Another process has been disclosed for producing a foam of a cell structure with different cell sizes using a water-containing vegetable substance 75 to 500 .mu.m in particle size, especially pulverized corncobs, to ensure uniform dispersion of water (Japanese Unexamined Patent Publication No. 236839/1986). However, the disclosed process is not satisfactory for the following reasons. When the starting mixture is fed to an extruder, the water-containing vegetable organic substance releases much water. The use of the natural substance inevitably gives a product of unstable quality. Moreover, the difficulty encountered in accurately controlling the water content produces irreguralities in the cell structure of the foam extruded. Furthermore, the vegetable organic substance is carbonized during heating and melting within the extruder to color the extruded foam brown and cause the foam to give off an odor.
Under the foregoing situation, we developed foams of cell structure wherein cell membrane form large cells and small cells which are conjointly present as dispersed like islands in the sea (Japanese Patent Application Nos. 170928/1989 and 201018/1989). These foams retain the heat-insulating properties and suitable flexural strength required for foams, exhibit high flexibility and are therefore free from all the foregoing problems.
We have conducted intensive research in order to further improve the thermal properties of the foams previously developed and unexpectedly found that when water is forced into a mixture of the synthetic resin and a water-absorbent high molecular compound along with an evaporable foaming agent after the mixture has been kneaded in a molten state with heating, small cells can be made still smaller to impart improved heat-insulating properties to the resulting foam.

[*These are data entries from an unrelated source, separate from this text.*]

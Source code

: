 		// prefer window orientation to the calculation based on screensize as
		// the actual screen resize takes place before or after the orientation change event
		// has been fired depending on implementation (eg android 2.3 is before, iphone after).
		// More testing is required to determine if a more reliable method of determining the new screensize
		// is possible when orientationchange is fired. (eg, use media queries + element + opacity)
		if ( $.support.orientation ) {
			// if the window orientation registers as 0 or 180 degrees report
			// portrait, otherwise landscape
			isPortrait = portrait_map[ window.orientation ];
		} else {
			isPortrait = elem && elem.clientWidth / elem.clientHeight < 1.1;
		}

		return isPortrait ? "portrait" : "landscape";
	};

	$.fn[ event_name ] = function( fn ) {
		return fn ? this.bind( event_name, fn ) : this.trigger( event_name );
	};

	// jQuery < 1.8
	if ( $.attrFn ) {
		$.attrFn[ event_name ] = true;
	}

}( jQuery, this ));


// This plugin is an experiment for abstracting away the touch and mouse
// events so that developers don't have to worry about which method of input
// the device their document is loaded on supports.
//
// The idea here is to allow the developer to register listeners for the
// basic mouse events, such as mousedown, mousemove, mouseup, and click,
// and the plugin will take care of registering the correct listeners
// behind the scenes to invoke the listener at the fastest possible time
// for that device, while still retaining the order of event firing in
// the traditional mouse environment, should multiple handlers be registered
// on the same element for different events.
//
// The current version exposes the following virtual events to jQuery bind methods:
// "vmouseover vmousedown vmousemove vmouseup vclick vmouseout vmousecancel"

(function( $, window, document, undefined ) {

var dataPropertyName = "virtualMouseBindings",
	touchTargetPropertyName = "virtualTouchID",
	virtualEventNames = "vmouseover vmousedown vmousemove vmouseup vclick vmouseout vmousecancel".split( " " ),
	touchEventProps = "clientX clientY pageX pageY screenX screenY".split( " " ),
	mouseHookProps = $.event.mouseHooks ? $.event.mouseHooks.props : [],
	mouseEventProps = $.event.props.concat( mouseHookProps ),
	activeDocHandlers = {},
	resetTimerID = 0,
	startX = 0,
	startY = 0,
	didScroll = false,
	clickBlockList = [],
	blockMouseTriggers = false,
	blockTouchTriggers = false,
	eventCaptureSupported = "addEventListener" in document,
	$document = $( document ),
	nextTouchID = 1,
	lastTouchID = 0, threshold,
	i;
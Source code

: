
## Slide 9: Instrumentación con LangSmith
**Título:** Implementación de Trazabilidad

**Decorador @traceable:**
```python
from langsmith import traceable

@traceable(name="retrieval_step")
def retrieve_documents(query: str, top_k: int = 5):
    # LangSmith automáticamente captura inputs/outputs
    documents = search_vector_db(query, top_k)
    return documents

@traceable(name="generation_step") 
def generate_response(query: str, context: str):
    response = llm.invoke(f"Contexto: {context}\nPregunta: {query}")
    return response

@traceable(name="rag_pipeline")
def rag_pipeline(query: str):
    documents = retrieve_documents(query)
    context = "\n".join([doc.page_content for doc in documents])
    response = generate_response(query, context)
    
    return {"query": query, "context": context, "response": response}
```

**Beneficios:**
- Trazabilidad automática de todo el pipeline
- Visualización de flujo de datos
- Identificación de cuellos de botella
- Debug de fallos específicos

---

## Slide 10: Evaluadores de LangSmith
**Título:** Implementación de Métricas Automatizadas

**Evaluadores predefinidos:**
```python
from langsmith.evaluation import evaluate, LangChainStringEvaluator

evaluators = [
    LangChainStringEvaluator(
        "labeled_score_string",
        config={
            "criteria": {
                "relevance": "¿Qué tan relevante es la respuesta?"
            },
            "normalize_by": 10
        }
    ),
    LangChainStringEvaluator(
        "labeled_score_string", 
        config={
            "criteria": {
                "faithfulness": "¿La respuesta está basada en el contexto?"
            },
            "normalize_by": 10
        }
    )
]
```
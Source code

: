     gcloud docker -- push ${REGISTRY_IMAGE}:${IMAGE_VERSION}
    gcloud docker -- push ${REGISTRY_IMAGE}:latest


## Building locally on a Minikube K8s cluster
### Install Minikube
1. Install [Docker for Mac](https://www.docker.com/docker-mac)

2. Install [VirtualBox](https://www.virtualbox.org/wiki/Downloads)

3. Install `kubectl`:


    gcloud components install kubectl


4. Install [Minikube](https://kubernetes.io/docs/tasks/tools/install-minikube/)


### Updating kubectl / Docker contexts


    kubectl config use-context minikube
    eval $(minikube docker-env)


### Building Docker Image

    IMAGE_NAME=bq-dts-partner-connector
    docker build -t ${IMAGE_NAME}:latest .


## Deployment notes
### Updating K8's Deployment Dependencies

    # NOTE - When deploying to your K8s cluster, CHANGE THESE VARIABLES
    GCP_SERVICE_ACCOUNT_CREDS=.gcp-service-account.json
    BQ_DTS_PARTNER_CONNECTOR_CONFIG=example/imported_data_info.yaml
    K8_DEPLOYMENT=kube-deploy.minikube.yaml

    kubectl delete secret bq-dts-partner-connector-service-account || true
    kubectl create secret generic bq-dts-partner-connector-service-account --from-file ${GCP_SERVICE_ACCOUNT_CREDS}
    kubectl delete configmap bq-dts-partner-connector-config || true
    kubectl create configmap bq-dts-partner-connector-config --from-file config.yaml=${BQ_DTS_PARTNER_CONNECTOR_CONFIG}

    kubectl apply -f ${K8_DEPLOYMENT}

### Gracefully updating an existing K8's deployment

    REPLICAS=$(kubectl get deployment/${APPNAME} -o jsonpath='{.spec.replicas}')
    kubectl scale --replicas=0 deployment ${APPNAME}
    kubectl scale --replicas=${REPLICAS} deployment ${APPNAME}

Our research further carried out has revealed that in the case where a phenolic antioxidant is mixed with the synthetic resin along with the water-absorbing high polymer compound, and the volatile-type foaming agent is forced into the mixture with addition of water during the mixing, or while or after the mixture is kneaded in a molten state with heating, it becomes easy to form many small cells with higher stability than in case of the above foam, consequently affording greater freedom in setting the production conditions, making possible the production of a more satisfactory foam with higher stability and giving improved stable heat-insulating properties to the foam. The present invention has been accomplished based on these findings.